#### Exercise goal:
Leaving all pictures aside, copy exactly the lines from the start of the listing below through the line that contains "## About Me", and only those lines.

**** Provided records ****

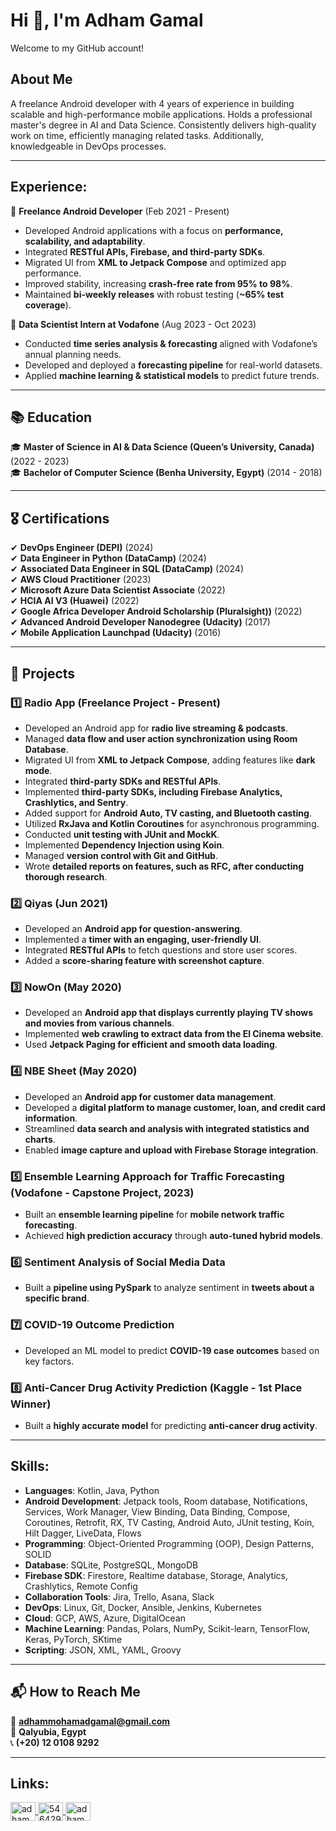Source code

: # Hi 👋, I'm Adham Gamal  

Welcome to my GitHub account!  

## About Me  

A freelance Android developer with 4 years of experience in building scalable and high-performance mobile applications. Holds a professional master's degree in AI and Data Science. Consistently delivers high-quality work on time, efficiently managing related tasks. Additionally, knowledgeable in DevOps processes.  

---

## Experience:  
🔹 **Freelance Android Developer** (Feb 2021 - Present)  
- Developed Android applications with a focus on **performance, scalability, and adaptability**.  
- Integrated **RESTful APIs, Firebase, and third-party SDKs**.  
- Migrated UI from **XML to Jetpack Compose** and optimized app performance.  
- Improved stability, increasing **crash-free rate from 95% to 98%**.  
- Maintained **bi-weekly releases** with robust testing (**~65% test coverage**).  

🔹 **Data Scientist Intern at Vodafone** (Aug 2023 - Oct 2023)  
- Conducted **time series analysis & forecasting** aligned with Vodafone’s annual planning needs.  
- Developed and deployed a **forecasting pipeline** for real-world datasets.  
- Applied **machine learning & statistical models** to predict future trends.  

---

## 📚 Education  
🎓 **Master of Science in AI & Data Science (Queen’s University, Canada)** (2022 - 2023)  
🎓 **Bachelor of Computer Science (Benha University, Egypt)** (2014 - 2018)  

---

## 🎖️ Certifications  
✔ **DevOps Engineer (DEPI)** (2024)  
✔ **Data Engineer in Python (DataCamp)** (2024)  
✔ **Associated Data Engineer in SQL (DataCamp)** (2024)  
✔ **AWS Cloud Practitioner** (2023)  
✔ **Microsoft Azure Data Scientist Associate** (2022)  
✔ **HCIA AI V3 (Huawei)** (2022)  
✔ **Google Africa Developer Android Scholarship (Pluralsight))** (2022)  
✔ **Advanced Android Developer Nanodegree (Udacity)** (2017)  
✔ **Mobile Application Launchpad (Udacity)** (2016)  

---

## 📌 Projects  

### 1️⃣ **Radio App** (Freelance Project - Present)  
- Developed an Android app for **radio live streaming & podcasts**.  
- Managed **data flow and user action synchronization using Room Database**.  
- Migrated UI from **XML to Jetpack Compose**, adding features like **dark mode**.  
- Integrated **third-party SDKs and RESTful APIs**.  
- Implemented **third-party SDKs, including Firebase Analytics, Crashlytics, and Sentry**.  
- Added support for **Android Auto, TV casting, and Bluetooth casting**.  
- Utilized **RxJava and Kotlin Coroutines** for asynchronous programming.  
- Conducted **unit testing with JUnit and MockK**.  
- Implemented **Dependency Injection using Koin**.  
- Managed **version control with Git and GitHub**.  
- Wrote **detailed reports on features, such as RFC, after conducting thorough research**.  

### 2️⃣ **Qiyas** (Jun 2021)  
- Developed an **Android app for question-answering**.  
- Implemented a **timer with an engaging, user-friendly UI**.  
- Integrated **RESTful APIs** to fetch questions and store user scores.  
- Added a **score-sharing feature with screenshot capture**.  

### 3️⃣ **NowOn** (May 2020)  
- Developed an **Android app that displays currently playing TV shows and movies from various channels**.  
- Implemented **web crawling to extract data from the El Cinema website**.  
- Used **Jetpack Paging for efficient and smooth data loading**.  

### 4️⃣ **NBE Sheet** (May 2020)  
- Developed an **Android app for customer data management**.  
- Developed a **digital platform to manage customer, loan, and credit card information**.  
- Streamlined **data search and analysis with integrated statistics and charts**.  
- Enabled **image capture and upload with Firebase Storage integration**.  

### 5️⃣ **Ensemble Learning Approach for Traffic Forecasting (Vodafone - Capstone Project, 2023)**  
- Built an **ensemble learning pipeline** for **mobile network traffic forecasting**.  
- Achieved **high prediction accuracy** through **auto-tuned hybrid models**.  

### 6️⃣ **Sentiment Analysis of Social Media Data**  
- Built a **pipeline using PySpark** to analyze sentiment in **tweets about a specific brand**.  

### 7️⃣ **COVID-19 Outcome Prediction**  
- Developed an ML model to predict **COVID-19 case outcomes** based on key factors.  

### 8️⃣ **Anti-Cancer Drug Activity Prediction (Kaggle - 1st Place Winner)**  
- Built a **highly accurate model** for predicting **anti-cancer drug activity**.  

---

## Skills: 
- **Languages**: Kotlin, Java, Python
- **Android Development**: Jetpack tools, Room database, Notifications, Services, Work Manager, View Binding, Data Binding, Compose, Coroutines, Retrofit, RX, TV Casting, Android Auto, JUnit testing, Koin, Hilt Dagger, LiveData, Flows
- **Programming**: Object-Oriented Programming (OOP), Design Patterns, SOLID
- **Database**: SQLite, PostgreSQL, MongoDB
- **Firebase SDK**: Firestore, Realtime database, Storage, Analytics, Crashlytics, Remote Config
- **Collaboration Tools**: Jira, Trello, Asana, Slack
- **DevOps**: Linux, Git, Docker, Ansible, Jenkins, Kubernetes
- **Cloud**: GCP, AWS, Azure, DigitalOcean
- **Machine Learning**: Pandas, Polars, NumPy, Scikit-learn, TensorFlow, Keras, PyTorch, SKtime
- **Scripting**: JSON, XML, YAML, Groovy

---

## 📬 How to Reach Me  
📧 **adhammohamadgamal@gmail.com**  
📍 **Qalyubia, Egypt**  
📞 **(+20) 12 0108 9292**  

---

## Links:
<p align="left">
  <a href="https://linkedin.com/in/adhammohamadgamal" target="blank">  
    <img align="center" src="https://raw.githubusercontent.com/rahuldkjain/github-profile-readme-generator/master/src/images/icons/Social/linked-in-alt.svg" alt="adhammohamadgamal" height="30" width="40" />  
  </a>  
  <a href="https://stackoverflow.com/users/5464294" target="blank">
    <img align="center" src="https://raw.githubusercontent.com/rahuldkjain/github-profile-readme-generator/master/src/images/icons/Social/stack-overflow.svg" alt="5464294" height="30" width="40" />
  </a>
  <a href="https://kaggle.com/adhamgamal22" target="blank">
    <img align="center" src="https://raw.githubusercontent.com/rahuldkjain/github-profile-readme-generator/master/src/images/icons/Social/kaggle.svg" alt="adhamgamal22" height="30" width="40" />
  </a>
</p>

****

#### Written response:
Source code

: # Hi 👋, I'm Adham Gamal  

Welcome to my GitHub account!  

## About Me  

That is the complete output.